ACTA DE NACIMIENTO
DE DOS NOVELAS Y UN NOVELISTA
I
Fue precisamente en el año 1999, cuando
amenazaba con cumplir 75 años, que inicié mi trabajo como novelista. Mas yo
mismo no lo entendí sino hasta ya avanzado el 2000, cuando supe que lo que había
escrito –La Grande y el Diablo--, era una novela. Alejandro Aura, director
entonces del Instituto de Cultura de la Ciudad de México, lo relata con
fidelidad en el acto de presentación, el 3 de mayo del 2001:
“Quizás lo que me atrajo de primera
intención fue esa resistencia a reconocerse a sí mismo, en boca de su autor,
como obra literaria; quizás la insistencia en evadir el género, que me llamaba
mucho la atención cada vez que hablábamos del manuscrito; porque la estructura
original que pretendía darle Gerardo era la de colección de cuentos hilados por
un íntimo vínculo de sangre que evidentemente acabó en rebeldía e impuso su
estructura de narración novelada, de novela, en la que los personajes viven,
crecen, se reproducen, sueñan, desean, dudan, aman, acumulan verbos y más
acciones y, al fin, mueren pasando estafetas afectivas, morales, éticas,
políticas, laborales, y caudales de memorias a otros personajes que acumularán
su propio tesoro de acciones a lo largo del libro...”

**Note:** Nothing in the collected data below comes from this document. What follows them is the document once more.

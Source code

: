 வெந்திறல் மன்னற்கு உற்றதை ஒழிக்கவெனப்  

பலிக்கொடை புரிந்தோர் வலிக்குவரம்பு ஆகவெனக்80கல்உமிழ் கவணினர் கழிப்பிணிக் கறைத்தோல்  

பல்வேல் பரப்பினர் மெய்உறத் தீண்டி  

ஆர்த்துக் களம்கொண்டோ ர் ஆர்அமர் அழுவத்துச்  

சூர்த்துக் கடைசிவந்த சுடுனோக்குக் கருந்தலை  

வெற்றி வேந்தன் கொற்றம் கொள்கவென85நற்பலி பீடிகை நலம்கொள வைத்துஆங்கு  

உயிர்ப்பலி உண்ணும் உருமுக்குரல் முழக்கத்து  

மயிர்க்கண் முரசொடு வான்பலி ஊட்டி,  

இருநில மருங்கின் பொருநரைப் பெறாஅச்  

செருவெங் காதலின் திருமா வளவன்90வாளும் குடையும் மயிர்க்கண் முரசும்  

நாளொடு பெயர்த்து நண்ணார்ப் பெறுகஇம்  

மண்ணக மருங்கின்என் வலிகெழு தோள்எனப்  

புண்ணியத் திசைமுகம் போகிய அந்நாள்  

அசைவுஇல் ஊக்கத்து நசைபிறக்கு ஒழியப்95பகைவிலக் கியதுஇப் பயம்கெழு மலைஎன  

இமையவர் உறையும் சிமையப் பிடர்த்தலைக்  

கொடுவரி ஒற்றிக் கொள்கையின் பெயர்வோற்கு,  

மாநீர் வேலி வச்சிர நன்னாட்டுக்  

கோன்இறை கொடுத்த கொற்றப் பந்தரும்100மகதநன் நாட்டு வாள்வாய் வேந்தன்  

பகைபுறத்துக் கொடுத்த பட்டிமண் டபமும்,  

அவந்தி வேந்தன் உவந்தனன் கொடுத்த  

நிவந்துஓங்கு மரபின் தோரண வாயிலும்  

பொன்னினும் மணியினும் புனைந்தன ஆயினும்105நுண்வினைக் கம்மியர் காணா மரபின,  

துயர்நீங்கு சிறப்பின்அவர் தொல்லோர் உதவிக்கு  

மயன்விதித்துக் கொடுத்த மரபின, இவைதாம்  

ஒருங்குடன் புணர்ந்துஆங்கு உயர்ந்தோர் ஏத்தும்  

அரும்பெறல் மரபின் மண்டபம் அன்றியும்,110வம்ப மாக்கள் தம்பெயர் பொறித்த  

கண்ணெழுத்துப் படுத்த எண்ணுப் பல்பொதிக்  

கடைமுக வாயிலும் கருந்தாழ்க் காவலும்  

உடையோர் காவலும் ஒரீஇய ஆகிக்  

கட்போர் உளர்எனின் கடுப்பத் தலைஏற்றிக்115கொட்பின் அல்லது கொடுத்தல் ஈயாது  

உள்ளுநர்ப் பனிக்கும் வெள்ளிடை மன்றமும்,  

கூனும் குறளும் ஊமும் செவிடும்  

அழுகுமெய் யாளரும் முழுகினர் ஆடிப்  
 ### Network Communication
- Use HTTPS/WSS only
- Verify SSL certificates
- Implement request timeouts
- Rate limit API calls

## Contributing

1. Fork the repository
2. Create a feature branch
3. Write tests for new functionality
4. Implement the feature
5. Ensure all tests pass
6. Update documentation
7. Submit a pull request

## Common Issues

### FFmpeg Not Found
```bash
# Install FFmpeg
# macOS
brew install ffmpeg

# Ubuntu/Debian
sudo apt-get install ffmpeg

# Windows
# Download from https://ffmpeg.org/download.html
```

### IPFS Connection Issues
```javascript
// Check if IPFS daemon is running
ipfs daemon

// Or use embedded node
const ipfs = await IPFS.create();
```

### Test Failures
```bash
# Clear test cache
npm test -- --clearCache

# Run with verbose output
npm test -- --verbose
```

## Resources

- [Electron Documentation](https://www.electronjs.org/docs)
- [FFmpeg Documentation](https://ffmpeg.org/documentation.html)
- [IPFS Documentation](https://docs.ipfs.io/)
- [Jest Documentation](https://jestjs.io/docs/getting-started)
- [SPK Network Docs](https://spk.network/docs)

Es decir, yo pretendía hacer un libro de
cuentos, siguiendo el rumbo de muchos autores contemporáneos que me habían
impresionado. Y es que concebía la historia de mi abuela –La Grande—como una
serie de episodios sin una relación plena. Acudí a Alejandro, con quien había
establecido relación afectiva gracias a mi trabajo parlamentario como asesor
del gobierno del D.F., con la idea de participar en concursos de cuento. “Si me
sometes esto como colección de cuentos, te lo rechazo; estos no son cuentos, es
una novela que hay que trabajar como tal”.
Ya tenía antecedentes. Dos compañeros de
trabajo, al conocer los primeros relatos de lo que había de ser la novela, me
estimularon poderosamente. Un maestro de literatura y un doctor en filosofía,
Carlos Moncada y Gerardo de la Fuente, se entusiasmaron con los primeros
“cuentos” que ahora forman los tres capítulos iniciales de la obra: El negro
Santos, Sara, Sarita y El honor. Mi tocayo, De la Fuente no sólo filósofo,
también escritor, me hizo un vigoroso reclamo: “¡Que jijos de la chingada estás
haciendo en la política!: tu eres un escritor; dedícate a eso.”
El trabajo del año 2000 lo dediqué a la
elaboración novelística de los episodios. Durante años había sido lector de
novelas, más por placer que por formación literaria. Pero ahora todo adquiría
una dimensión distinta; volví a mis viejos autores: Anatole France, William
Faulkner, Allan Poe, Oscar Wilde, Alejo Carpentier; los mexicanos Rulfo,
Valadez y, desde luego, Revueltas; traté de agotar el boom latinoamericano.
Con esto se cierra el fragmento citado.